Social security programs generally seek to provide insurance and to reduce poverty and inequality. Providing insurance requires little redistribution. But reducing inequality and alleviating poverty do require redistribution. To reduce inequality, programs must redistribute income, but redistributing income is not the same as reducing inequality. While some programs redistribute large amounts of income without noticeably reducing inequality, others reduce inequality with less redistribution and fewer labor market distortions.
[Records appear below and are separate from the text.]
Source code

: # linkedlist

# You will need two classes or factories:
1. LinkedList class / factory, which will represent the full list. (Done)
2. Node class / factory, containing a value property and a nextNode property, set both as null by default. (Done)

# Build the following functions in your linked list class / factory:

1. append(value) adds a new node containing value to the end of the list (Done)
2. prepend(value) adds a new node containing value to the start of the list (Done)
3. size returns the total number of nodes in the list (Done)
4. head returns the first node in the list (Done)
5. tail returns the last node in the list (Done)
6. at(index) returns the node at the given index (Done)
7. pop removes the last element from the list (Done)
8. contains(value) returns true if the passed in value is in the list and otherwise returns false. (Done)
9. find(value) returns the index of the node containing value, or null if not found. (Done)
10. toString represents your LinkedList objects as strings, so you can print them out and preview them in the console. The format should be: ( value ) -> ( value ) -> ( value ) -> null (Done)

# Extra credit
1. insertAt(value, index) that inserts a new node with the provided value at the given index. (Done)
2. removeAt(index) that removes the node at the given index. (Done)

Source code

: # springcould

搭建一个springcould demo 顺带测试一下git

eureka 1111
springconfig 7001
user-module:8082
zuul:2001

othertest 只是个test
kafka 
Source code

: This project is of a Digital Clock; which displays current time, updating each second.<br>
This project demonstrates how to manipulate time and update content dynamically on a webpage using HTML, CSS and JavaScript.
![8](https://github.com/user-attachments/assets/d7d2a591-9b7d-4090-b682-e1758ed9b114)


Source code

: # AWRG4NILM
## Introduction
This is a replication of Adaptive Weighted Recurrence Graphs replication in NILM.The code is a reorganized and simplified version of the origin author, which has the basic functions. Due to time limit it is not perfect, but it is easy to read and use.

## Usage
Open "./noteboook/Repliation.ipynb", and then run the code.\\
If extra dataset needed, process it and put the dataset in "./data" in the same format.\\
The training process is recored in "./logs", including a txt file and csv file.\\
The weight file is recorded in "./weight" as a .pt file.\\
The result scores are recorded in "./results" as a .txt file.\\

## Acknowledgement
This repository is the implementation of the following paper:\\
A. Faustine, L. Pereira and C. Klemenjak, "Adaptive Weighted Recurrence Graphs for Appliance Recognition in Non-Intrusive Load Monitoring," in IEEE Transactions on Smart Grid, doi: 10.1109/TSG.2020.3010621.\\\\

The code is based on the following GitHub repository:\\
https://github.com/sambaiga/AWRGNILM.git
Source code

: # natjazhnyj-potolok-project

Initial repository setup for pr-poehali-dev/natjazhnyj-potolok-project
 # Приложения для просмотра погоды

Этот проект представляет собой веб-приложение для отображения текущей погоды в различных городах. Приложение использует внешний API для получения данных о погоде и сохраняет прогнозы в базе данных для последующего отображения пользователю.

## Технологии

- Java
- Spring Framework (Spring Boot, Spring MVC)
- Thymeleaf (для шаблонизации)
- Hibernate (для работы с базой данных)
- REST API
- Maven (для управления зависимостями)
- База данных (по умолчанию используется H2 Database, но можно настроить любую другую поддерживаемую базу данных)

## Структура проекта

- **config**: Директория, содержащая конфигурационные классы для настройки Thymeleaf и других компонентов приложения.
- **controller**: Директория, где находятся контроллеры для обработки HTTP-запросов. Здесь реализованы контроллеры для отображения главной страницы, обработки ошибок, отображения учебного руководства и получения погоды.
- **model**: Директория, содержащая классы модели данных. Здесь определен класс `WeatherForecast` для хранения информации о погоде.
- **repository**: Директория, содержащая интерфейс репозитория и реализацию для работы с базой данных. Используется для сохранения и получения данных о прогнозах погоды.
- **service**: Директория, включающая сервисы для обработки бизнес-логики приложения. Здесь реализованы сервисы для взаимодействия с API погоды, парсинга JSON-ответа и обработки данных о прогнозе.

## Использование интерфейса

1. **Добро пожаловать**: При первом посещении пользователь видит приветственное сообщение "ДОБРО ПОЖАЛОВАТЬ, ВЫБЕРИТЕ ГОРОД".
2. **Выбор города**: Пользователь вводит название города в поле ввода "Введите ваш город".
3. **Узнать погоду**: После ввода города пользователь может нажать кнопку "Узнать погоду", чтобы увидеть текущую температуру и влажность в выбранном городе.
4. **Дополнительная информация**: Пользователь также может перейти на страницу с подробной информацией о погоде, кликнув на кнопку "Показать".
A non-contributory tier, which provides benefits without requiring contributions, is a key component for reducing inequality.
A contributory social insurance tier with pensions that are proportional to contributions can reduce individuals’ exposure to risk.
Social security programs with an integrated non-contributory (solidarity) component reduce inequality and poverty.
A defined-contribution program complemented by a well-designed solidarity tier may reduce inequality with much less redistribution and distortions than many defined-benefit programs.
Program design and implementation as well as characteristics of the population and labor markets define how well social security programs reduce inequality.
Social security may have little effect on inequality.
Social security reduces the incentive to work in the formal sector when expected benefits are disconnected from contributions.
Social security programs with demanding vesting conditions may compound the lifetime poverty of low-income individuals who are unable to meet the conditions and thus receive only a very small pension.
Because unfunded programs redistribute income to cohorts that are already old when the program begins, if mainly middle- and high-income workers participate at this early stage and low-income workers are covered only later, social security will favor the better-off.